Document images with source code:
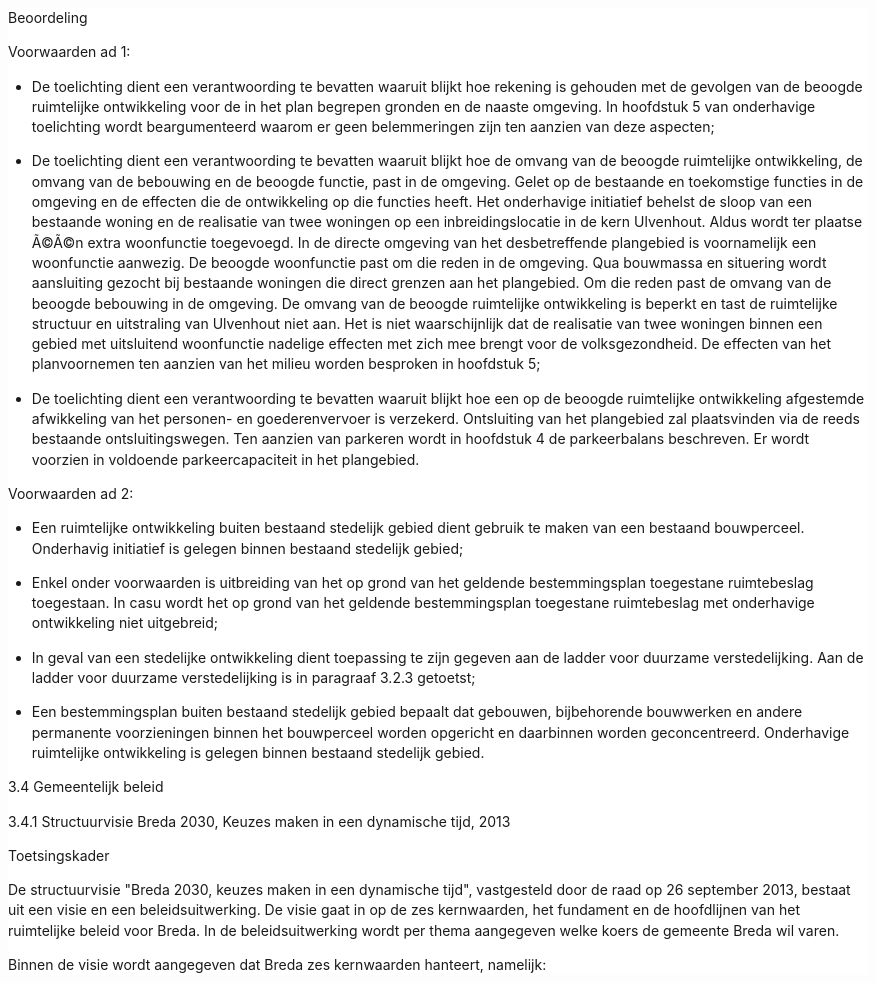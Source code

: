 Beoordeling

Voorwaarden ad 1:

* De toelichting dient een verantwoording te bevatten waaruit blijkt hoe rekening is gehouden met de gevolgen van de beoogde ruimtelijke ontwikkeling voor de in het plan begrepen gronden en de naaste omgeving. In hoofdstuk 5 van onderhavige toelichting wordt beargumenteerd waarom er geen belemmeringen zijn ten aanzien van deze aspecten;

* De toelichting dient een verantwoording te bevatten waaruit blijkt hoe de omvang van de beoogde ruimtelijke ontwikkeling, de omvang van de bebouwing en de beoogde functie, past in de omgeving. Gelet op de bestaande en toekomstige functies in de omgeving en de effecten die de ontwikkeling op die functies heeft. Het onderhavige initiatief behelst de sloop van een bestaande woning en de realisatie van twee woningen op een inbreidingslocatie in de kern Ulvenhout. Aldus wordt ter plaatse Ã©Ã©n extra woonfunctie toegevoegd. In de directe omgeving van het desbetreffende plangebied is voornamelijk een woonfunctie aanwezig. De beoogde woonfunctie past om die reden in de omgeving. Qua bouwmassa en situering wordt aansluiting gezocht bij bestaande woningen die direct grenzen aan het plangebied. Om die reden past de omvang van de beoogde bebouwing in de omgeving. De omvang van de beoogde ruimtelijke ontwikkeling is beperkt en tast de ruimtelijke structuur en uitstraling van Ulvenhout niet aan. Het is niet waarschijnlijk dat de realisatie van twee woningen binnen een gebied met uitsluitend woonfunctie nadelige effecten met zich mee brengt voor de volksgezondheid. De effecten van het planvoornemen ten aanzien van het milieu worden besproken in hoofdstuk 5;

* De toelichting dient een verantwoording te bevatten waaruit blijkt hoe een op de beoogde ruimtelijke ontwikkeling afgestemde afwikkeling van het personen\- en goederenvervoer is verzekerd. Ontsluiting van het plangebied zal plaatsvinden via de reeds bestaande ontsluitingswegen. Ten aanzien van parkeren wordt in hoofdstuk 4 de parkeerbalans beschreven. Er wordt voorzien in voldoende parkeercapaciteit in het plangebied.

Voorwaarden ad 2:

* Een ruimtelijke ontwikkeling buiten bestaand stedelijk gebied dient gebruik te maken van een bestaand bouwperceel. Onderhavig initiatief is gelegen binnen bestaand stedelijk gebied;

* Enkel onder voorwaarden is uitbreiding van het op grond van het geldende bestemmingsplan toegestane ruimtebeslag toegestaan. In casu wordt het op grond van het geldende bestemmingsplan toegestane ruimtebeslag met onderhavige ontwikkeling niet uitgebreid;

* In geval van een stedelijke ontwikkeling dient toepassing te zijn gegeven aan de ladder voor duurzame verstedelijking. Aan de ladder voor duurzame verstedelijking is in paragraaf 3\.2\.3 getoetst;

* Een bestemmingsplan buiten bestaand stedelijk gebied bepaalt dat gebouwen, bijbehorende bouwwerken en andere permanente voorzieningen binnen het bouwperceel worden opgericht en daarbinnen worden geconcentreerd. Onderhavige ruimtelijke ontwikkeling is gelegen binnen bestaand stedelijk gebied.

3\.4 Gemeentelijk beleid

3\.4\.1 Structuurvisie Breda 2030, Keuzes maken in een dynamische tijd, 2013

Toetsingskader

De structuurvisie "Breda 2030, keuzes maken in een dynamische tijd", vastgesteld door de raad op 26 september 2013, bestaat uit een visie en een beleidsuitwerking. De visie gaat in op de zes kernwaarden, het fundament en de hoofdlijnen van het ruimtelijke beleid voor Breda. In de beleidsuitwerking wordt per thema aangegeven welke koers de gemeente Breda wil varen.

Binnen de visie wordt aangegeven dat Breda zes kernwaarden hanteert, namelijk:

DESCRIPTION OF THE TASK
Search the data for the string "beleid" and copy every line where it appears.

YOUR SOLUTION
3\.4 Gemeentelijk beleid
De structuurvisie "Breda 2030, keuzes maken in een dynamische tijd", vastgesteld door de raad op 26 september 2013, bestaat uit een visie en een beleidsuitwerking. De visie gaat in op de zes kernwaarden, het fundament en de hoofdlijnen van het ruimtelijke beleid voor Breda. In de beleidsuitwerking wordt per thema aangegeven welke koers de gemeente Breda wil varen.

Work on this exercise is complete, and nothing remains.